SCOTUS Prepares to Hear Religious Discrimination Case

SCOTUS Prepares to Hear Religious Discrimination Case

( – The Supreme Court will soon hear a case that could overturn decades-old guidelines on religious freedom at work. A 1977 Supreme Court decision ruled that if a business incurred any significant cost in meeting an employee’s religious beliefs, that counted as “undue hardship.” Now a former mailman wants that changed, and three of the current justices could back his argument.

When Evangelical Christian Gerald Groff took a job as an auxiliary mailman with the United States Postal Service in 2012, one thing that attracted him to it was that he wouldn’t have to violate his religious beliefs by working Sundays. Unfortunately for him, the USPS signed a contract with Amazon a year later to deliver parcels seven days a week. At first, Groff was able to arrange a transfer to a different branch, but when that office also started Sunday deliveries, his only option was to find a colleague willing to cover his Sunday shifts. He often failed. In the end, believing USPS would soon fire him for missing dozens of shifts, he quit his job in 2019. Then, he sued the postal service for discriminating against him.

Several prominent Christian law firms, including First Liberty Institute, the Church State Council, and the Independence Law Center, backed Groff’s legal challenge.

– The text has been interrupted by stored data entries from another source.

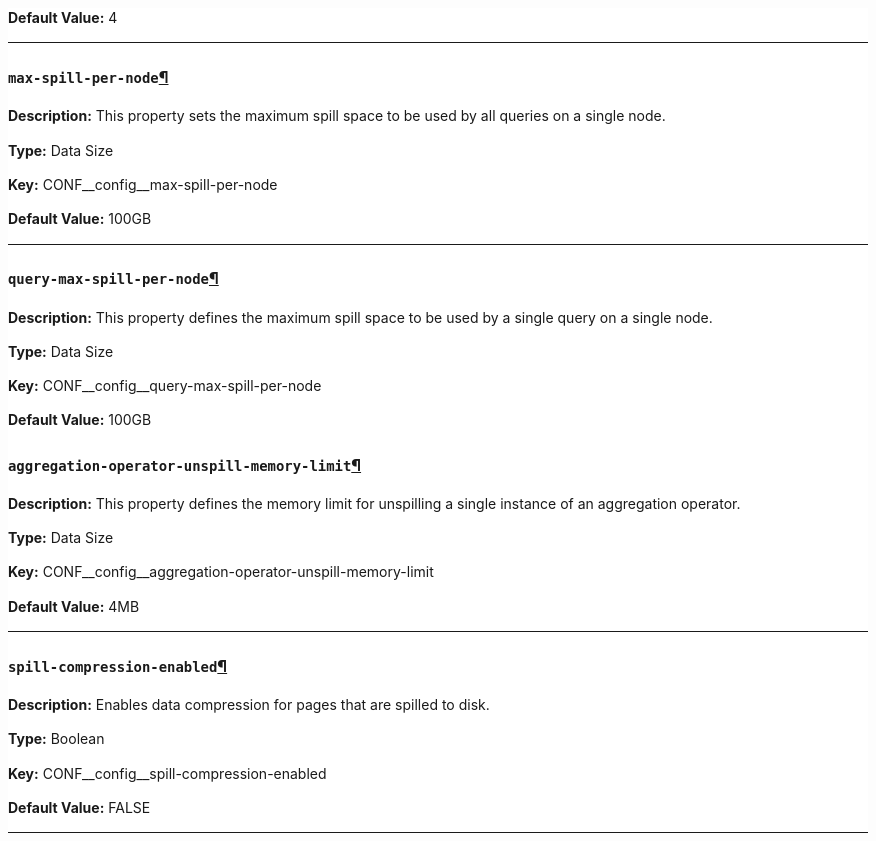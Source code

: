 **Default Value:** 4

---

### **`max-spill-per-node`[¶](https://dataos.info/resources/cluster/performance_tuning/#max-spill-per-node)**

**Description:** This property sets the maximum spill space to be used by all queries on a single node.

**Type:** Data Size

**Key:** CONF__config__max-spill-per-node

**Default Value:** 100GB

---

### **`query-max-spill-per-node`[¶](https://dataos.info/resources/cluster/performance_tuning/#query-max-spill-per-node)**

**Description:** This property defines the maximum spill space to be used by a single query on a single node.

**Type:** Data Size

**Key:** CONF__config__query-max-spill-per-node

**Default Value:** 100GB

### **`aggregation-operator-unspill-memory-limit`[¶](https://dataos.info/resources/cluster/performance_tuning/#aggregation-operator-unspill-memory-limit)**

**Description:** This property defines the memory limit for unspilling a single instance of an aggregation operator.

**Type:** Data Size

**Key:** CONF__config__aggregation-operator-unspill-memory-limit

**Default Value:** 4MB

---

### **`spill-compression-enabled`[¶](https://dataos.info/resources/cluster/performance_tuning/#spill-compression-enabled)**

**Description:** Enables data compression for pages that are spilled to disk.

**Type:** Boolean

**Key:** CONF__config__spill-compression-enabled

**Default Value:** FALSE

---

However, the first court that heard the case ruled that the USPS had already made reasonable accommodations to his religion and doing more would cause undue hardship for the service and his co-workers, who would have had to work more Sundays to cover for him. In May 2022, the Third Circuit Court backed that judgment. Now, the Supreme Court has agreed to hear Groff’s final appeal.

The “undue hardship” guidelines in religious discrimination cases were set by a 1977 Supreme Court ruling in Trans World Airlines, Inc. v. Hardison. At that time, the court ruled that if a business was subjected to more than “de minimis” costs in accommodating an employee’s religion, that was an undue hardship. It’s known that three of the present justices — Clarence Thomas, Samuel Alito, and Neil Gorsuch — are open to revisiting that decision.